SELECT and MODIFY on all tables registered as Immuta data sources so that the system account user can grant and revoke access to tables and apply Unity Catalog row- and column-level security controls.
USE CATALOG on the system catalog for native query audit.
USE SCHEMA on the system.access schema for native query audit.
SELECT on the following system tables for native query audit:
system.access.audit
system.access.table_lineage
system.access.column_lineage
Before you configure the Databricks Unity Catalog integration, ensure that you have fulfilled the following requirements:
Unity Catalog metastore created and attached to a Databricks workspace. Immuta supports configuring a single metastore for each configured integration, and that metastore may be attached to multiple Databricks workspaces.
Unity Catalog enabled on your Databricks cluster or SQL warehouse. All SQL warehouses have Unity Catalog enabled if your workspace is attached to a Unity Catalog metastore. Immuta recommends linking a SQL warehouse to your Immuta instance rather than a cluster for both performance and availability reasons.
Personal access token generated for the user that Immuta will use to manage policies in Unity Catalog.
No Databricks SQL integrations are configured in your Immuta instance. The Databricks Unity Catalog integration replaces the Databricks SQL integration entirely and cannot coexist with it. If there are configured Databricks SQL integrations, remove them and add a Databricks Unity Catalog integration in its place. Databricks data sources will also need to be migrated if they are defined in the hive_metastore catalog.
No Databricks Spark integrations with Unity Catalog support are configured in your Immuta instance. Immuta does not support that integration and the Databricks Unity Catalog integration concurrently. See the Unity Catalog overview for supported cluster configurations.
Unity Catalog system tables enabled for native query audit.
Best practices
Ensure your integration with Unity Catalog goes smoothly by following these guidelines:
Use a Databricks SQL warehouse to configure the integration. Databricks SQL warehouses are faster to start than traditional clusters, require less management, and can run all the SQL that Immuta requires for policy administration. A serverless warehouse provides nearly instant startup time and is the preferred option for connecting to Immuta.

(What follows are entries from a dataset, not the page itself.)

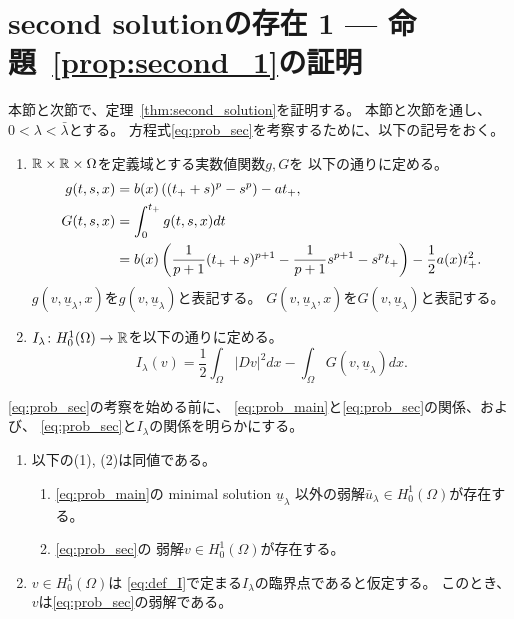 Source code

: \section{second solutionの存在 1 --- 命題~\ref{prop:second_1}の証明}

本節と次節で、定理~\ref{thm:second_solution}を証明する。
本節と次節を通し、$0 < \lambda < \bar{\lambda}$とする。
方程式\ref{eq:prob_sec}を考察するために、以下の記号をおく。

\begin{nota}
 \begin{enumerate}[1.]
  \item $\mathbb{R} \times \mathbb{R} \times \Omega$を定義域とする実数値関数$g, G$を
        以下の通りに定める。
        \begin{align}
         g(t, s, x) &= b(x) \left( (t_+ + s)^p - s^p \right) - a t_+, 
         \label{eq:def_g} \\
         G(t, s, x) &= \int_0^{t_+} g(t, s, x) dt
         \notag \\
         &= b(x) \left( \frac{1}{p+1} (t_+ + s)^{p+1} - \frac{1}{p+1}
         s^{p+1} - s^p t_+ \right) - \frac{1}{2} a(x) t_+^2.
         \label{eq:def_G}
        \end{align}
        $g(v, \underline{u}_\lambda, x)$を$g(v, \underline{u}_\lambda
        )$と表記する。
        $G(v,\underline{u}_\lambda, x)$を$G(v, \underline{u}_\lambda
        )$と表記する。
  \item $I_{\lambda} \colon H_0^1(\Omega) \to \mathbb{R}$を以下の通りに定める。
        \begin{equation}
         I_\lambda (v) = \frac{1}{2} \int_\Omega \lvert Dv \rvert^2 dx
          - \int_\Omega G(v, \underline{u}_\lambda) dx. \label{eq:def_I}
        \end{equation}
 \end{enumerate}
\end{nota}

\ref{eq:prob_sec}の考察を始める前に、
\ref{eq:prob_main}と\ref{eq:prob_sec}の関係、および、
\ref{eq:prob_sec}と$I_\lambda$の関係を明らかにする。

\begin{lem}
 \begin{enumerate}[1.]
  \item 以下の(1), (2)は同値である。
        \begin{enumerate}[(1)]
         \item \ref{eq:prob_main}の minimal solution $\underline{u}_\lambda$
               以外の弱解$\bar{u}_\lambda \in H_0^1(\Omega)$が存在する。
         \item \ref{eq:prob_sec}の
               弱解$v \in H_0^1(\Omega)$が存在する。
        \end{enumerate}
  \item $v \in H_0^1(\Omega)$は
        \eqref{eq:def_I}で定まる$I_\lambda$の臨界点であると仮定する。
        このとき、$v$は\ref{eq:prob_sec}の弱解である。
 \end{enumerate}
\end{lem}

Move all data into Unity Catalog before configuring Immuta with Unity Catalog. The default catalog used once Unity Catalog support is enabled in Immuta is the hive_metastore, which is not supported by the Unity Catalog native integration. Data sources in the Hive Metastore must be managed by the Databricks Spark integration. Existing data sources will need to be re-created after they are moved to Unity Catalog and the Unity Catalog integration is configured.
Disable existing Databricks SQL and Databricks Spark with Unity Catalog Support integrations.
Ensure that all Databricks clusters that have Immuta installed are stopped and the Immuta configuration is removed from the cluster. Immuta-specific cluster configuration is no longer needed with the Databricks Unity Catalog integration.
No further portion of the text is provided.